居心地、というからには家族は居場所を保証するものでもあるわけで、その保証された居場所が家庭なのだと今は思う。

時々「肉親からしか得られないものがある」というようなことを耳にすることがある。血縁・地縁・人の縁を大切にする日本らしい発想だが、家族からしか得られないものとは?

その一方で、家庭で得られるものは大きいように思う。安全と安心感と、子どもならそれらを基盤とした生活の基本スキルも身につけられるし、大人は心身のコンディション調整もできる。学校や会社など、家庭のような場所はたくさんあるけれども、しかしどこも、家庭ほどの機能はないだろう。万能な安全基地。だからこそ、家庭が揺らぐとそこに住まう家族は危険に晒される。家庭が失われれば、人は容易に温かな居場所を失う。

では、そこが家庭となるには何が必要だろうか。血縁関係のある人々だろうか。私の答えは否である。血縁があろうとなかろうと、そこを居場所と定めてそこにいるメンバーと健やかな関係を築く意思のある人が複数いれば、そこは家庭たり得るのではないだろうか。逆に言えば、血族でなくとも家族になりたい人、時間を経ながら熟していく温かな関係を求める人が複数いるならば、そこは家庭になるだろう。

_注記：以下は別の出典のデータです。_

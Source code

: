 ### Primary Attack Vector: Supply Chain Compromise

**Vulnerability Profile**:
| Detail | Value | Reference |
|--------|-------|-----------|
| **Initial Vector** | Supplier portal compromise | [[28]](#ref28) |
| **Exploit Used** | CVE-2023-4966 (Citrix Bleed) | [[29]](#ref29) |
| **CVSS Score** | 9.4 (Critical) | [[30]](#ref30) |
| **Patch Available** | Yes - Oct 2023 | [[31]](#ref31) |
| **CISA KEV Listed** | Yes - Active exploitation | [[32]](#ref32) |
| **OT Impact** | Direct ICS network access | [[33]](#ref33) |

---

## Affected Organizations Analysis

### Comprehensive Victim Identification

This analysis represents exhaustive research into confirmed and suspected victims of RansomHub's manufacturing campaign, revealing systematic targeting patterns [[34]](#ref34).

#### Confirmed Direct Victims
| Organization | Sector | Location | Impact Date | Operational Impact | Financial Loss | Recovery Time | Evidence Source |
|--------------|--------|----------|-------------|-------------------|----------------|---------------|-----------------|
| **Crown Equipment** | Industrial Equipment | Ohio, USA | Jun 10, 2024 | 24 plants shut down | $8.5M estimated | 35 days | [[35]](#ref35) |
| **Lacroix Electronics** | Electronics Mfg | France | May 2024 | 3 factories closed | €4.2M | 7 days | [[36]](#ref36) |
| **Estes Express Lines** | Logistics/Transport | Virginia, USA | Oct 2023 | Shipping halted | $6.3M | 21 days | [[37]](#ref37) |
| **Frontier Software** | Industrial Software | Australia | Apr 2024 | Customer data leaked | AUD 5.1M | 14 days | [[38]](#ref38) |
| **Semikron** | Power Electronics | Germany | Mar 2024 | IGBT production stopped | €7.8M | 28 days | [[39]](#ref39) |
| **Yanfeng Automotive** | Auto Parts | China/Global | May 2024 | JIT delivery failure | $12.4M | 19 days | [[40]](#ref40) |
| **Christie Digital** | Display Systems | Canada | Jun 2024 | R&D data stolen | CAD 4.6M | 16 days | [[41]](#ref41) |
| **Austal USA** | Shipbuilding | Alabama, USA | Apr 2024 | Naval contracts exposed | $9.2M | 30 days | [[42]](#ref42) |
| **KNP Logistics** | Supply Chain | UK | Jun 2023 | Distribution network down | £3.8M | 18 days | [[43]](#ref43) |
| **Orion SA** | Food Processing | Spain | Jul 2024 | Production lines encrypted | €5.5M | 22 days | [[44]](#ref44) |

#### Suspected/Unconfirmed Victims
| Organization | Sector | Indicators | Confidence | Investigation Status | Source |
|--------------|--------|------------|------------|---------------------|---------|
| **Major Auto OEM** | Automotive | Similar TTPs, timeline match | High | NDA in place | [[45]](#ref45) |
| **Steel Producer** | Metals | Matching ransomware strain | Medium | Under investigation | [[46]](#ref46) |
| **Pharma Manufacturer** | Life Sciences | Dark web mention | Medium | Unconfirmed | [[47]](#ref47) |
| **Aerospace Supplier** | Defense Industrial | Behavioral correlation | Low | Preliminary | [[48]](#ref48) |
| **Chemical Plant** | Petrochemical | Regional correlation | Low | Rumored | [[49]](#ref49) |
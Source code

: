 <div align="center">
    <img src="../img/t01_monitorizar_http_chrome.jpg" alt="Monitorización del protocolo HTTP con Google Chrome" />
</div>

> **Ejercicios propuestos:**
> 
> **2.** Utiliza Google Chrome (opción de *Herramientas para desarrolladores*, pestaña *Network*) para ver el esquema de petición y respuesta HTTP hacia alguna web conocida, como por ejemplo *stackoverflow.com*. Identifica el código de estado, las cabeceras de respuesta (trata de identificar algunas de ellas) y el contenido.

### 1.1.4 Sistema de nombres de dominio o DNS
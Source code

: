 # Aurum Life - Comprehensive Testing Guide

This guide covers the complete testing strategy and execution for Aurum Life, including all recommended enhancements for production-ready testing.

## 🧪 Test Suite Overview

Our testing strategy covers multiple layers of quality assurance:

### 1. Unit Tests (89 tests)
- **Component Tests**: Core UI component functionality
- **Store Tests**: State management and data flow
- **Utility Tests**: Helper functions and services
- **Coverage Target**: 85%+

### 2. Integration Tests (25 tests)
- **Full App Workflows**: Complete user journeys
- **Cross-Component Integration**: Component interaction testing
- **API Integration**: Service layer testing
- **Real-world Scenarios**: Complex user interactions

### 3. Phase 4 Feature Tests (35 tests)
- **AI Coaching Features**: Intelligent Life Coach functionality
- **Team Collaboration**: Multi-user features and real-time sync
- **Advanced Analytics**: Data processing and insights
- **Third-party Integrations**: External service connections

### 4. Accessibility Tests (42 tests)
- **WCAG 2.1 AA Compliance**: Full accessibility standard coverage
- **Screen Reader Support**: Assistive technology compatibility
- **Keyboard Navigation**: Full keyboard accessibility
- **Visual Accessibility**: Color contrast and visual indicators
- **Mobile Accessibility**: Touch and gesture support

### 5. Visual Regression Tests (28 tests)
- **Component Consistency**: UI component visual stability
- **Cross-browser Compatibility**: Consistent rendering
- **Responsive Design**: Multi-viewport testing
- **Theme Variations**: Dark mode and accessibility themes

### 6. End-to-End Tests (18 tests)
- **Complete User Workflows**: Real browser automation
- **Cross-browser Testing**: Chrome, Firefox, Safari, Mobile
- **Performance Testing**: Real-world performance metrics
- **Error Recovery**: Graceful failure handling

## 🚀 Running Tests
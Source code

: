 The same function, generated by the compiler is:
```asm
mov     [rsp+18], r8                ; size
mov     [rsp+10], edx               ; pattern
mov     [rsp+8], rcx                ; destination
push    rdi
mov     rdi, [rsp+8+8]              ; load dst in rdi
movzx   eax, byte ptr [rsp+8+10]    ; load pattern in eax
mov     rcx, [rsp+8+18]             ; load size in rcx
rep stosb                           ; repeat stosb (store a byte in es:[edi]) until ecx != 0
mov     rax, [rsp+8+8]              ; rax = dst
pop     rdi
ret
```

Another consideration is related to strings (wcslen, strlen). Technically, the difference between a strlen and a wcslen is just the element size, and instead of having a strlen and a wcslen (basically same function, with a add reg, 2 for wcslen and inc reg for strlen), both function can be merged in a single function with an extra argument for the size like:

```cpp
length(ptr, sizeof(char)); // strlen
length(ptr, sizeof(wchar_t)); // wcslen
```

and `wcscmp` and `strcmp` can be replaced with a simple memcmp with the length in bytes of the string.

「家族」は必ずしも「血族」でなくてもいい。夫婦はもともと他人である。親と子だって別の個人だ。別々の人間がたまたま同じ場所を居場所として肩を寄せ合う、それが私の家庭のイメージである。家庭に集う人や動物が家族であり、そこで織りなされる悲喜交々が、そこにいる人たちを喜ばせたり傷つけたりする。それが家庭でしか得られない、あなたの、私の家庭でしか得られないことなのだと思うが、どうだろうか。

ここまで考えてきたら、家族は家庭で家族になるのではないかと思えてきた。どの家族も家族になって行く途中だ。父は父になり母は母になり、子どもはいつか大人になる。家庭という居場所がなくてはどれも成り立たない営みだ。

居場所が人を作る。そういう考えは、ナンセンスだろうか。